Things have changed - although not as much as they perhaps should have. Still, it meant I never had the chance to learn a modern language at school. My brother did not have the opportunity either. My sisters did. They went to secondary schools in the city and were taught French and German. They have forgotten anything they managed to learn - or so they claim.
It is therefore perhaps a little odd that my day job involves working in multiple modern languages. No, I do not speak any of them. I can, with dictionary to hand, make some sense of them.
And I sometimes do quite mad things with them. A friend of ours, my sister's old French teacher, is turning 80. There will be an afternoon tea for her next weekend. A birthday card is in order. The Senior Cat looked severely at me and asked whether he had to buy one or was I going to make one.
I thought about this.

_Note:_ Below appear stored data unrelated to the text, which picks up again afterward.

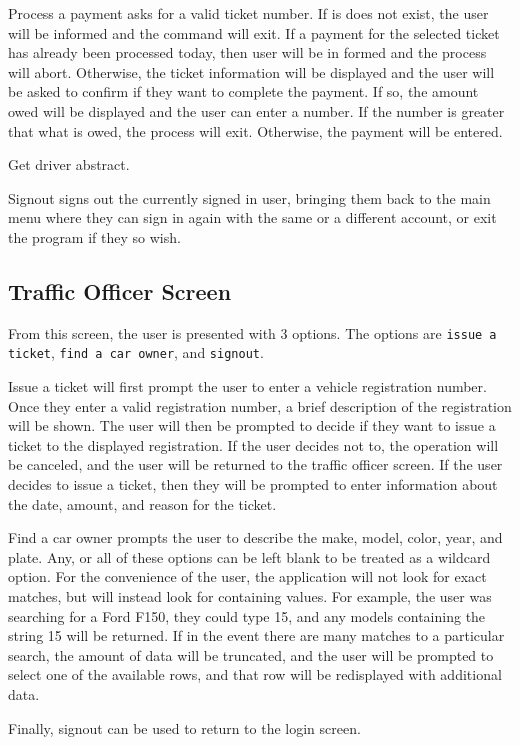 Process a payment asks for a valid ticket number. If is does not exist, the user
will be informed and the command will exit. If a payment for the selected ticket
has already been processed today, then user will be in formed and the process will
abort. Otherwise, the ticket information will be displayed and the user will be
asked to confirm if they want to complete the payment. If so, the amount owed will
be displayed and the user can enter a number. If the number is greater that what is
owed, the process will exit. Otherwise, the payment will be entered.

Get driver abstract.

Signout signs out the currently signed in user, bringing them back to the main
menu where they can sign in again with the same or a different account, or exit
the program if they so wish.


\subsection{Traffic Officer Screen}

From this screen, the user is presented with 3 options. The options are
\verb|issue a ticket|, \verb|find a car owner|, and \verb|signout|.

Issue a ticket will first prompt the user to enter a vehicle registration
number. Once they enter a valid registration number, a brief description of the
registration will be shown. The user will then be prompted to decide if they
want to issue a ticket to the displayed registration. If the user decides not
to, the operation will be canceled, and the user will be returned to the
traffic officer screen. If the user decides to issue a ticket, then they will
be prompted to enter information about the date, amount, and reason for the
ticket.

Find a car owner prompts the user to describe the make, model, color, year, and
plate. Any, or all of these options can be left blank to be treated as a
wildcard option. For the convenience of the user, the application will not look
for exact matches, but will instead look for containing values. For example, the
user was searching for a Ford F150, they could type 15, and any models
containing the string 15 will be returned. If in the event there are many
matches to a particular search, the amount of data will be truncated, and the
user will be prompted to select one of the available rows, and that row will be
redisplayed with additional data.

Finally, signout can be used to return to the login screen.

When I make a card it is not something with fancy calligraphy. I am barely capable of putting a paw print on paper. Instead I search for quotations, type them out so they are all in the same font, print them off, cut them up and paste them at random over sheets of card. There have to be the same number of quotations as the birthday - so eighty for eighty.
I once made one for someone else turning eighty. He had spent part of his life as a missionary in Africa. He still translates things into Swahili from time to time. I found a handful of suitable quotations in Swahili for him - just for the fun of it.
But our French friend? Could I do some French quotations? They would be easier to find but could I find the right quotations - things that would suit her?
I took some time out yesterday morning and hunted through an old book we have. There are quotations in a variety of languages. French, German, Spanish, Latin and Greek all appear - along with the translation. There are proverbs in it as well as quotes from better known authors.
By the end of the morning I had some suitable proverbs and some even more suitable quotes from the likes of Montaigne, Voltaire and Rousseau as well as others. I typed up forty. I will do the card half in French and half in English. There are already suitable English quotes in a file.
I left them on the table for the Senior Cat to see when he came in for lunch. He looked at the pages and then looked at me.
      "Do you know what they mean?" he asked.
      "Yes, of course."
      "It's just that you need to be careful - careful that they are suitable you know...and will she be able to read them? I mean all these, aren't they in French or something?"
I looked at him. It took a moment. Yes, our friend does read French.

2 comments:

Anonymous said...

Now I know why I love the SC so much! Ros

Anonymous said...

Ah! Now I know I will have those moments when the brain takes a while to comprehend when I reach more senior years ... pity I already have them now!